The key to this brain disorder is intense self-consciousness. Children with social phobia are basically afraid that they’re going to do something the wrong way and consequently look foolish to others. They don’t speak in class because they’re afraid they’ll get the answer wrong or say it in a voice that will sound strange. They don’t eat in public because they might spill their food or choke. They have trouble urinating in a public toilet if anyone is around. Children with social phobia believe that all these things (and many more) will make them seem stupid. They’re afraid that people will mock them for their inadequacies.
Children and adolescents with social phobia have not lost touch with reality. When confronted with the force of logic, these kids will readily acknowledge that their fears and anxieties don’t make a whole lot of sense. They know that they’re being “silly,” but they just can’t help themselves.

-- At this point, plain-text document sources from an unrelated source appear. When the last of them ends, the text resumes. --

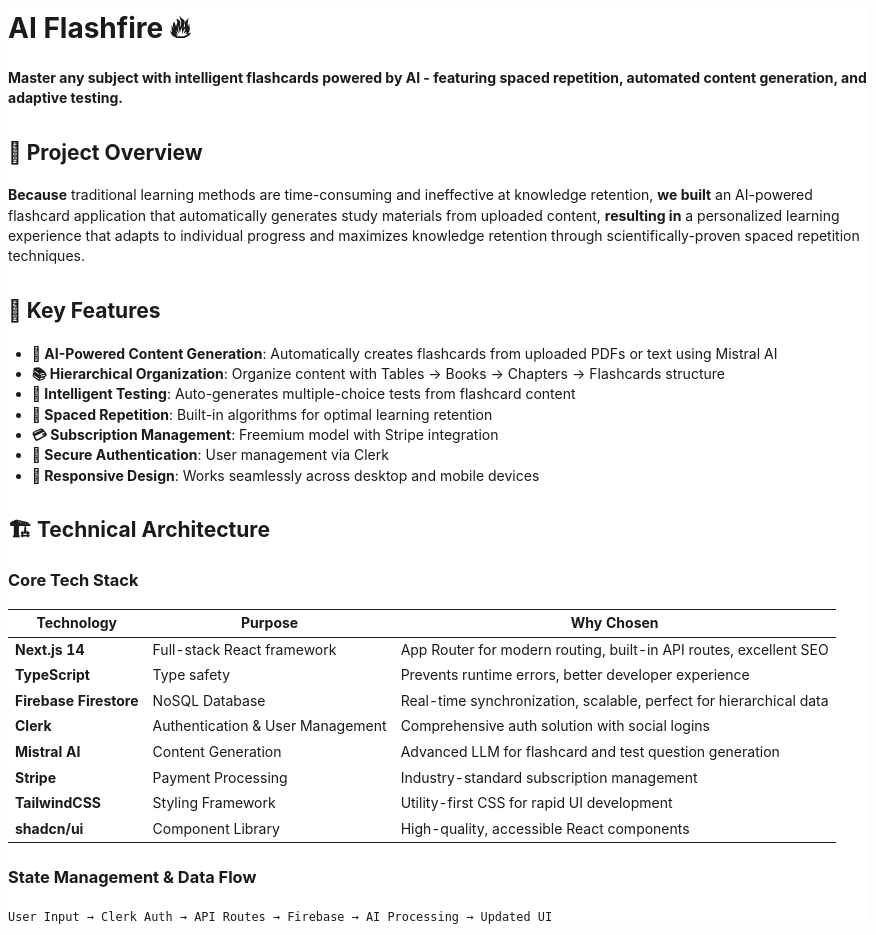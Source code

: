 # AI Flashfire 🔥

**Master any subject with intelligent flashcards powered by AI - featuring spaced repetition, automated content generation, and adaptive testing.**

## 🎯 Project Overview

**Because** traditional learning methods are time-consuming and ineffective at knowledge retention, **we built** an AI-powered flashcard application that automatically generates study materials from uploaded content, **resulting in** a personalized learning experience that adapts to individual progress and maximizes knowledge retention through scientifically-proven spaced repetition techniques.

## 🚀 Key Features

- **🤖 AI-Powered Content Generation**: Automatically creates flashcards from uploaded PDFs or text using Mistral AI
- **📚 Hierarchical Organization**: Organize content with Tables → Books → Chapters → Flashcards structure
- **🧠 Intelligent Testing**: Auto-generates multiple-choice tests from flashcard content
- **🔄 Spaced Repetition**: Built-in algorithms for optimal learning retention
- **💳 Subscription Management**: Freemium model with Stripe integration
- **🔐 Secure Authentication**: User management via Clerk
- **📱 Responsive Design**: Works seamlessly across desktop and mobile devices

## 🏗️ Technical Architecture

### Core Tech Stack

| Technology             | Purpose                          | Why Chosen                                                         |
| ---------------------- | -------------------------------- | ------------------------------------------------------------------ |
| **Next.js 14**         | Full-stack React framework       | App Router for modern routing, built-in API routes, excellent SEO  |
| **TypeScript**         | Type safety                      | Prevents runtime errors, better developer experience               |
| **Firebase Firestore** | NoSQL Database                   | Real-time synchronization, scalable, perfect for hierarchical data |
| **Clerk**              | Authentication & User Management | Comprehensive auth solution with social logins                     |
| **Mistral AI**         | Content Generation               | Advanced LLM for flashcard and test question generation            |
| **Stripe**             | Payment Processing               | Industry-standard subscription management                          |
| **TailwindCSS**        | Styling Framework                | Utility-first CSS for rapid UI development                         |
| **shadcn/ui**          | Component Library                | High-quality, accessible React components                          |

### State Management & Data Flow

```
User Input → Clerk Auth → API Routes → Firebase → AI Processing → Updated UI
```
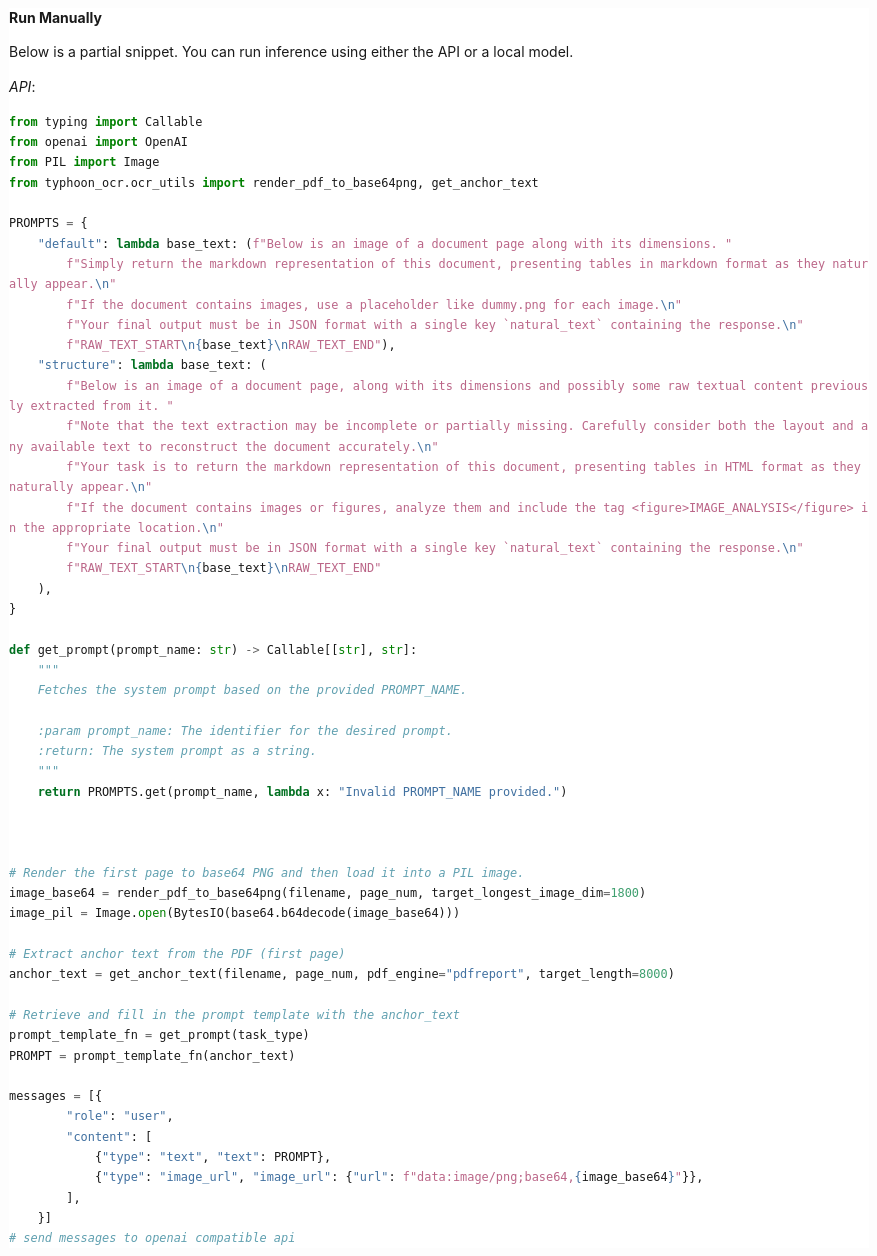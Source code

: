 **Run Manually**

Below is a partial snippet. You can run inference using either the API or a local model.

*API*:
```python
from typing import Callable
from openai import OpenAI
from PIL import Image
from typhoon_ocr.ocr_utils import render_pdf_to_base64png, get_anchor_text

PROMPTS = {
    "default": lambda base_text: (f"Below is an image of a document page along with its dimensions. "
        f"Simply return the markdown representation of this document, presenting tables in markdown format as they naturally appear.\n"
        f"If the document contains images, use a placeholder like dummy.png for each image.\n"
        f"Your final output must be in JSON format with a single key `natural_text` containing the response.\n"
        f"RAW_TEXT_START\n{base_text}\nRAW_TEXT_END"),
    "structure": lambda base_text: (
        f"Below is an image of a document page, along with its dimensions and possibly some raw textual content previously extracted from it. "
        f"Note that the text extraction may be incomplete or partially missing. Carefully consider both the layout and any available text to reconstruct the document accurately.\n"
        f"Your task is to return the markdown representation of this document, presenting tables in HTML format as they naturally appear.\n"
        f"If the document contains images or figures, analyze them and include the tag <figure>IMAGE_ANALYSIS</figure> in the appropriate location.\n"
        f"Your final output must be in JSON format with a single key `natural_text` containing the response.\n"
        f"RAW_TEXT_START\n{base_text}\nRAW_TEXT_END"
    ),
}

def get_prompt(prompt_name: str) -> Callable[[str], str]:
    """
    Fetches the system prompt based on the provided PROMPT_NAME.

    :param prompt_name: The identifier for the desired prompt.
    :return: The system prompt as a string.
    """
    return PROMPTS.get(prompt_name, lambda x: "Invalid PROMPT_NAME provided.")



# Render the first page to base64 PNG and then load it into a PIL image.
image_base64 = render_pdf_to_base64png(filename, page_num, target_longest_image_dim=1800)
image_pil = Image.open(BytesIO(base64.b64decode(image_base64)))

# Extract anchor text from the PDF (first page)
anchor_text = get_anchor_text(filename, page_num, pdf_engine="pdfreport", target_length=8000)

# Retrieve and fill in the prompt template with the anchor_text
prompt_template_fn = get_prompt(task_type)
PROMPT = prompt_template_fn(anchor_text)

messages = [{
        "role": "user",
        "content": [
            {"type": "text", "text": PROMPT},
            {"type": "image_url", "image_url": {"url": f"data:image/png;base64,{image_base64}"}},
        ],
    }]
# send messages to openai compatible api
```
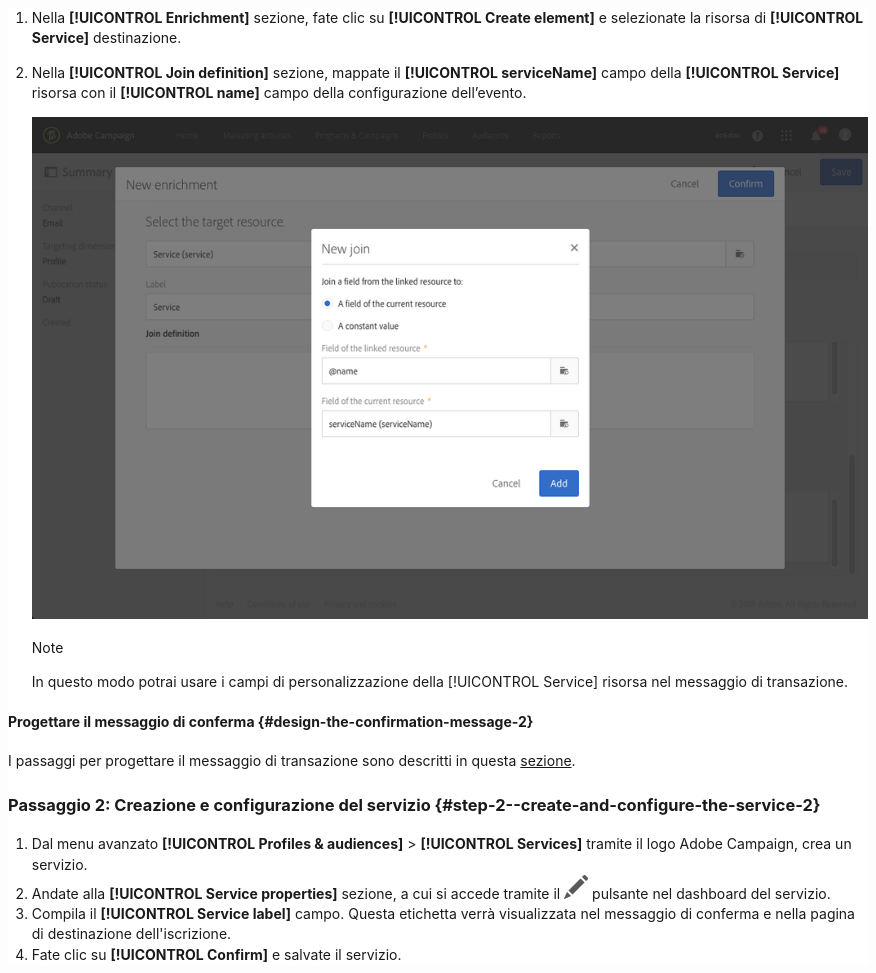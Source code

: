 1. Nella **[!UICONTROL Enrichment]** sezione, fate clic su **[!UICONTROL Create element]** e selezionate la risorsa di **[!UICONTROL Service]** destinazione.
1. Nella **[!UICONTROL Join definition]** sezione, mappate il **[!UICONTROL serviceName]** campo della **[!UICONTROL Service]** risorsa con il **[!UICONTROL name]** campo della configurazione dell’evento.

   ![](assets/confirmation_serviceName-join.png)

   >[!NOTE]
   >
   >In questo modo potrai usare i campi di personalizzazione della [!UICONTROL Service] risorsa nel messaggio di transazione.

#### Progettare il messaggio di conferma {#design-the-confirmation-message-2}

I passaggi per progettare il messaggio di transazione sono descritti in questa [sezione](../../audiences/using/confirming-subscription-to-a-service.md#design-the-confirmation-message-1).

### Passaggio 2: Creazione e configurazione del servizio {#step-2--create-and-configure-the-service-2}

1. Dal menu avanzato **[!UICONTROL Profiles & audiences]** &gt; **[!UICONTROL Services]** tramite il logo Adobe Campaign, crea un servizio.
1. Andate alla **[!UICONTROL Service properties]** sezione, a cui si accede tramite il ![](assets/edit_darkgrey-24px.png) pulsante nel dashboard del servizio.
1. Compila il **[!UICONTROL Service label]** campo. Questa etichetta verrà visualizzata nel messaggio di conferma e nella pagina di destinazione dell'iscrizione.
1. Fate clic su **[!UICONTROL Confirm]** e salvate il servizio.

The numbers on garden-variety shyness are astronomically high, but true social phobia is thought to be uncommon among young people, affecting about 1 percent of the child and adolescent population. (Recent studies have found that social phobia affects as many as 12 percent of all adults.) The symptoms of social phobia are usually noticed in adolescence, especially the mid-teens, but we have good reason to think that adolescence is not when the symptoms actually begin. Teenagers with social phobia often report a long history of painful shyness or social inhibition, but until their teens, they were able to cope. With the increased demands and expectations of adolescence—part-time jobs, interviews for college, dating, and other social pressures—come the distress and dysfunction that bring these kids to psychiatrists’ offices. Even perfectly normal teenagers usually go through a patch of greater-than-average self-consciousness. Teenagers with social phobia go off the charts during these years.